Go line by line through the entries below and count those containing the string "Dependencies"; give only the count.

-- Input --
....
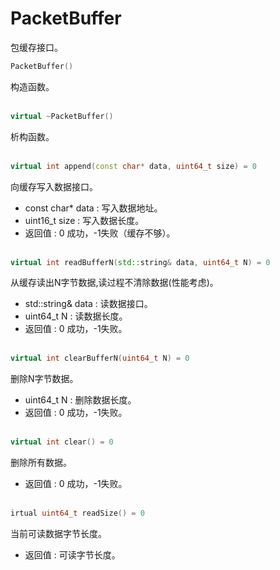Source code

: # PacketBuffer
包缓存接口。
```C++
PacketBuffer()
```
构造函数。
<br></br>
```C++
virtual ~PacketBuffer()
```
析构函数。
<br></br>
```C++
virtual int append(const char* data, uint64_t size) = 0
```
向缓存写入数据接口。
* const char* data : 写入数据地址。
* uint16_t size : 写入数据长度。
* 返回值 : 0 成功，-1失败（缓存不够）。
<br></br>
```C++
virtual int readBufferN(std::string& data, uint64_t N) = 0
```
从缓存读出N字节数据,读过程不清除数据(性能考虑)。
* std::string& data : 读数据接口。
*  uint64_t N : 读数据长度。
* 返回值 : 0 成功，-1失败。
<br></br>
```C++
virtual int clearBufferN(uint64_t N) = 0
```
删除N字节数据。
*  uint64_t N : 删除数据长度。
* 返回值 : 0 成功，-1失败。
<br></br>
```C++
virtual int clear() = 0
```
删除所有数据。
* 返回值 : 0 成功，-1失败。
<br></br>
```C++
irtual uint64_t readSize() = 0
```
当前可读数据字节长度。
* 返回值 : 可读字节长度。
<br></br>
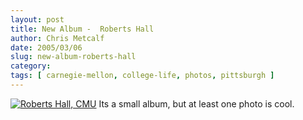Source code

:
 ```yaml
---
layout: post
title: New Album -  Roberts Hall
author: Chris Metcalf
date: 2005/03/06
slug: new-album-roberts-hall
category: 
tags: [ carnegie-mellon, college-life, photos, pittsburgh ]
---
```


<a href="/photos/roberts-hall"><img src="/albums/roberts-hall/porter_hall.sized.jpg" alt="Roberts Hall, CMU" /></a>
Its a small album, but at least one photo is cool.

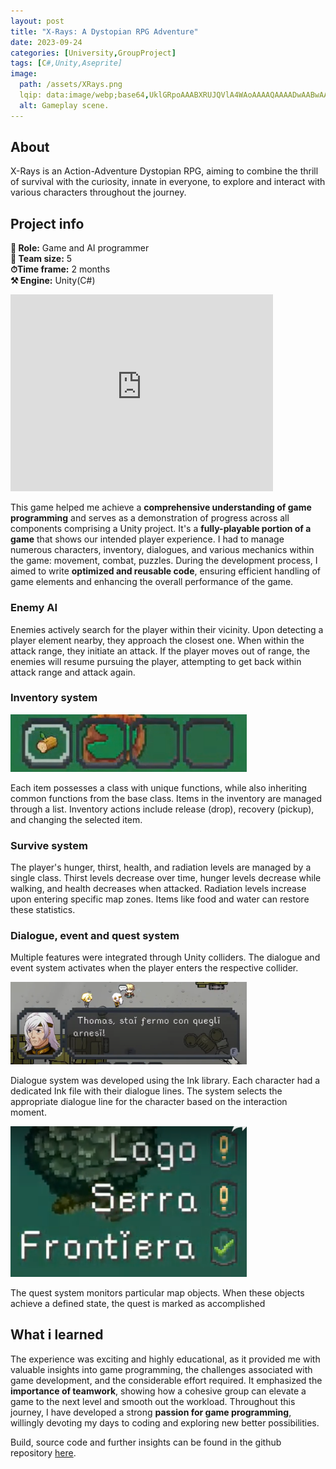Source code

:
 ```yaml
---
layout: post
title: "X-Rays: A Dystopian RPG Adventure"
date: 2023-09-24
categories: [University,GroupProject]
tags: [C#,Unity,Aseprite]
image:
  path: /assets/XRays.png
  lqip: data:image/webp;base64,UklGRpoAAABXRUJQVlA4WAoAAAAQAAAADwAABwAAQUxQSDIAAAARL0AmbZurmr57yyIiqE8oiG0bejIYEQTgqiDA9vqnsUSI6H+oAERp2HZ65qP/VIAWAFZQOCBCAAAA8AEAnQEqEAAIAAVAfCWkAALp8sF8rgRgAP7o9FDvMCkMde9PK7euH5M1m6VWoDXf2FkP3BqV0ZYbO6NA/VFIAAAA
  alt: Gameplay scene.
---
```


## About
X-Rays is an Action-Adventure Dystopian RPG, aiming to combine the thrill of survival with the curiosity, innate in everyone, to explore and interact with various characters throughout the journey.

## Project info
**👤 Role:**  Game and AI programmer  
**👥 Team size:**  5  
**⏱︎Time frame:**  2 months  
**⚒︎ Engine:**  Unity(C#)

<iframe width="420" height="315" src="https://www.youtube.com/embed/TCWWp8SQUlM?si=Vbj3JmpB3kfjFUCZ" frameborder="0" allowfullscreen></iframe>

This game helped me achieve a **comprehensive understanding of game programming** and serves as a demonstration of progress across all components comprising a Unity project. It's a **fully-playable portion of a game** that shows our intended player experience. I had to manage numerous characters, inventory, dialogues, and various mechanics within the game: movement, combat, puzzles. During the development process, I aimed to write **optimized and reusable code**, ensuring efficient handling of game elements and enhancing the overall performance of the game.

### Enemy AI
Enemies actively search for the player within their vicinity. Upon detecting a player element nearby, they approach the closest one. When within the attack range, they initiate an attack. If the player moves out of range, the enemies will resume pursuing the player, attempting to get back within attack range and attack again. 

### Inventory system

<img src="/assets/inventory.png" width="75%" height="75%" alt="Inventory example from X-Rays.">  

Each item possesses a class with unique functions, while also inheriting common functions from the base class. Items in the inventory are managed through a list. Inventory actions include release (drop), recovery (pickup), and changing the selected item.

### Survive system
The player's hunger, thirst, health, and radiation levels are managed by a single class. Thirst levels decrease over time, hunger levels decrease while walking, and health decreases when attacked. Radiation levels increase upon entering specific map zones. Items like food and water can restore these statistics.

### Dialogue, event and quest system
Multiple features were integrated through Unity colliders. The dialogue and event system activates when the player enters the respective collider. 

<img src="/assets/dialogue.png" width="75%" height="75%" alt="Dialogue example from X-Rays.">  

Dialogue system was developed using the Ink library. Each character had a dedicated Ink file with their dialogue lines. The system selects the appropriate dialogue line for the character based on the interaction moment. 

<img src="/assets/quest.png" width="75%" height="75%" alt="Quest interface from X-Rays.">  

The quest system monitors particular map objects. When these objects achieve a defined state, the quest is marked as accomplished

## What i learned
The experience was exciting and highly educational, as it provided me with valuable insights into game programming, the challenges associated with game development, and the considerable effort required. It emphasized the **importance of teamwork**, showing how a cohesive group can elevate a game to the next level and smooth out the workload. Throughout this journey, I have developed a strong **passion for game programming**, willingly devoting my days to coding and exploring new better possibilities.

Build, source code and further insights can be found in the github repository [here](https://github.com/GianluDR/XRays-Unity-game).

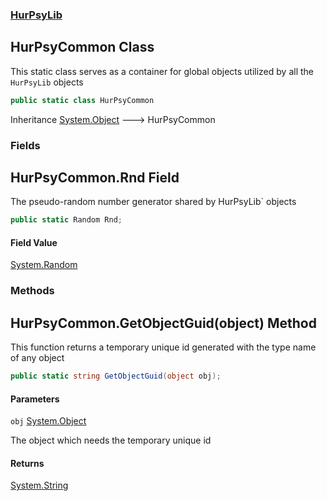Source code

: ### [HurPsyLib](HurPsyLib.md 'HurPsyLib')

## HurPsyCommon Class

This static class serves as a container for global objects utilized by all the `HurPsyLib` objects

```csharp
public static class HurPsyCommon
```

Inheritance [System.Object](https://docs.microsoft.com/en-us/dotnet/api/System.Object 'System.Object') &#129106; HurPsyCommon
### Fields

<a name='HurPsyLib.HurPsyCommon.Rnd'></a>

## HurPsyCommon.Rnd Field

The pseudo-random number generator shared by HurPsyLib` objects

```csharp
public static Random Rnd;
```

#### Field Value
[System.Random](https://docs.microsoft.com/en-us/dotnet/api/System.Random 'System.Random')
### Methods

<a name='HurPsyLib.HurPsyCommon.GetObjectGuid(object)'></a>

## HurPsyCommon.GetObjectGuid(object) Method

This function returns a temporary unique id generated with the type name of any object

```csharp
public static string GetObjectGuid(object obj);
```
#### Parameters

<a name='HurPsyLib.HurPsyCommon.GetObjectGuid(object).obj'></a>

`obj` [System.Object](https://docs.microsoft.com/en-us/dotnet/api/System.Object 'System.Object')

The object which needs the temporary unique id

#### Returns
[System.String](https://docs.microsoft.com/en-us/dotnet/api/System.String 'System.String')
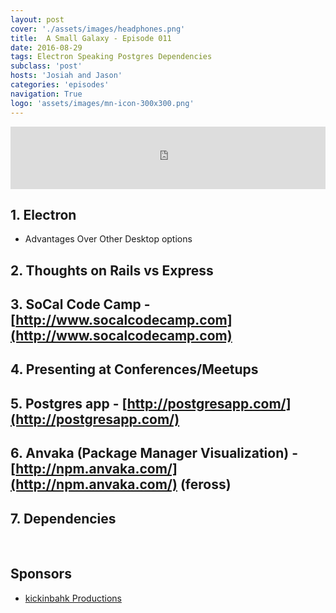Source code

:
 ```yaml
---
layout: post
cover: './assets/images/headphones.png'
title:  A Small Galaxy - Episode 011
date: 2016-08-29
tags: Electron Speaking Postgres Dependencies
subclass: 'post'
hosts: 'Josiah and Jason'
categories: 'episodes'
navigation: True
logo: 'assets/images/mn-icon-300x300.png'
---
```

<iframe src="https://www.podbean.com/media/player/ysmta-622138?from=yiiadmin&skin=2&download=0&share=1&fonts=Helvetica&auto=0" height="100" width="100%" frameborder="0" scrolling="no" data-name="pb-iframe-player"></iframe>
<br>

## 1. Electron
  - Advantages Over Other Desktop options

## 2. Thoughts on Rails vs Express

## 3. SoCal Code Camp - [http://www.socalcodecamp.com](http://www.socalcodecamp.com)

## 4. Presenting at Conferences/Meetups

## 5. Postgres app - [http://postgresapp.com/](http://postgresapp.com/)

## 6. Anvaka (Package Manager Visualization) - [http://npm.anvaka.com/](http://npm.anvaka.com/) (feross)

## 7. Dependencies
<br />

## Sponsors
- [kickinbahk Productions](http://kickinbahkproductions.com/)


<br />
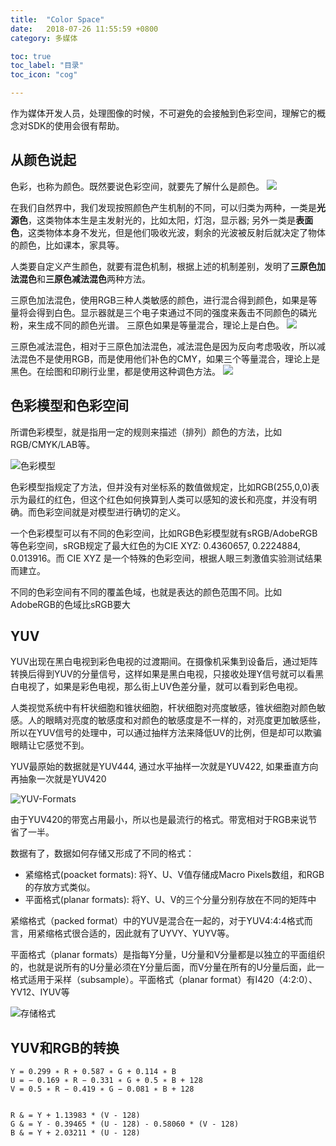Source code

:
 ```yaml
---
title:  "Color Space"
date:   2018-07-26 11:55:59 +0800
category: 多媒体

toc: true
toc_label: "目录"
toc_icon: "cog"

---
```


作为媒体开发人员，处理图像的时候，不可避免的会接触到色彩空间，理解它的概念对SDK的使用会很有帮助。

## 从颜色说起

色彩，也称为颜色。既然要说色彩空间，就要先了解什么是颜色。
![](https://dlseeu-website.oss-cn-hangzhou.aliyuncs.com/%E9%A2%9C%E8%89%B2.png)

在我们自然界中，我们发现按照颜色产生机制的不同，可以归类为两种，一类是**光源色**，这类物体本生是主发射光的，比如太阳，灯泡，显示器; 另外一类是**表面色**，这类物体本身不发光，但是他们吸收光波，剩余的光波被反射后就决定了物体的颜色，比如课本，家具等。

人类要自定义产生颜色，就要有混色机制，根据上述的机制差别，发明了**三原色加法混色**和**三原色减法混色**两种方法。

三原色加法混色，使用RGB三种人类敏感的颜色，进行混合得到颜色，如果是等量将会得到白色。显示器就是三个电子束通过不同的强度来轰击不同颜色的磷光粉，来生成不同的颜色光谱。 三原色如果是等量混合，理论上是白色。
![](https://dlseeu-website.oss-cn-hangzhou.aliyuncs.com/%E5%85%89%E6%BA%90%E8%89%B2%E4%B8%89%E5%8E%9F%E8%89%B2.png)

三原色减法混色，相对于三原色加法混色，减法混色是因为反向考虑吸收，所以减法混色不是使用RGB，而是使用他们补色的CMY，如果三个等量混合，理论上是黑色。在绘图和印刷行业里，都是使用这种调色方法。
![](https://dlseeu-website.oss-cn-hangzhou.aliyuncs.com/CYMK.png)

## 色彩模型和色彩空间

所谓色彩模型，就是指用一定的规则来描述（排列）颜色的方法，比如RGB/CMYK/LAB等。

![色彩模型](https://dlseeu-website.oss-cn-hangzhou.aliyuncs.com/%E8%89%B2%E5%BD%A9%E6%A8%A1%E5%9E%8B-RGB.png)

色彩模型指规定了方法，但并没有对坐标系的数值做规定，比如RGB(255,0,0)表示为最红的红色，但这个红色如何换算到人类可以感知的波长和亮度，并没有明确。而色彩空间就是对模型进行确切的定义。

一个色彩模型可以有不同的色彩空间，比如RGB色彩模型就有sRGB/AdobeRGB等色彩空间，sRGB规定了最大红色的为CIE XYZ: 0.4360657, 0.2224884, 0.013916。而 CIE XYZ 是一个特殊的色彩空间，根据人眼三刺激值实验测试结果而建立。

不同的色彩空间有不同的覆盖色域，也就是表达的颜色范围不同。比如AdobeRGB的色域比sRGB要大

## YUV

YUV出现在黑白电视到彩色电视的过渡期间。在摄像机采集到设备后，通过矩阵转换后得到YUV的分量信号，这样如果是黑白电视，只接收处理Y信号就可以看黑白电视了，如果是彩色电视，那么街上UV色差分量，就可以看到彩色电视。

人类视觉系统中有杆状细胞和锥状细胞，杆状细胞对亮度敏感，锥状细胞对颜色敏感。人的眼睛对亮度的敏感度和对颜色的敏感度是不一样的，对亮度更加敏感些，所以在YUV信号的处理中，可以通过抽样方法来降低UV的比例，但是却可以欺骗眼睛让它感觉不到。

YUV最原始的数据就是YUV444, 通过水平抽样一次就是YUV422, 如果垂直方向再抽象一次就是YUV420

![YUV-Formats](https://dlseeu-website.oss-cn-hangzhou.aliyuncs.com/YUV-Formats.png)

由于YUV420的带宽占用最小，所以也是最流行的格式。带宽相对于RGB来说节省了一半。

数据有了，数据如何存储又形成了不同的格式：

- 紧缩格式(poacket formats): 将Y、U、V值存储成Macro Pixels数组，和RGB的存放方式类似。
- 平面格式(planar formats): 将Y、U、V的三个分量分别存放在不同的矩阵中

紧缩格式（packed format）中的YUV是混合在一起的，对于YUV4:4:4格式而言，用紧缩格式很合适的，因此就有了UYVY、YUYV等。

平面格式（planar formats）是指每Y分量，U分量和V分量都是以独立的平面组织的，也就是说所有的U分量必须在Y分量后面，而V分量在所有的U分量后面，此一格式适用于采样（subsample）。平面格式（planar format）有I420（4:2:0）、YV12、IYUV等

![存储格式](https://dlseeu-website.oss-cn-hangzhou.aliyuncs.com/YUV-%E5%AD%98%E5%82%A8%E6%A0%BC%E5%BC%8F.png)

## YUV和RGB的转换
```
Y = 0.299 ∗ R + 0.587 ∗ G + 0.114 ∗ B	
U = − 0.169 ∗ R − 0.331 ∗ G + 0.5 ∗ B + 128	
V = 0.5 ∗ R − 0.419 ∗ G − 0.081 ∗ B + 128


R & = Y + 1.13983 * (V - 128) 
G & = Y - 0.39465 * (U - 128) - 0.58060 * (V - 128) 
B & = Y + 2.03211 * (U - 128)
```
....
-- Answer box --
2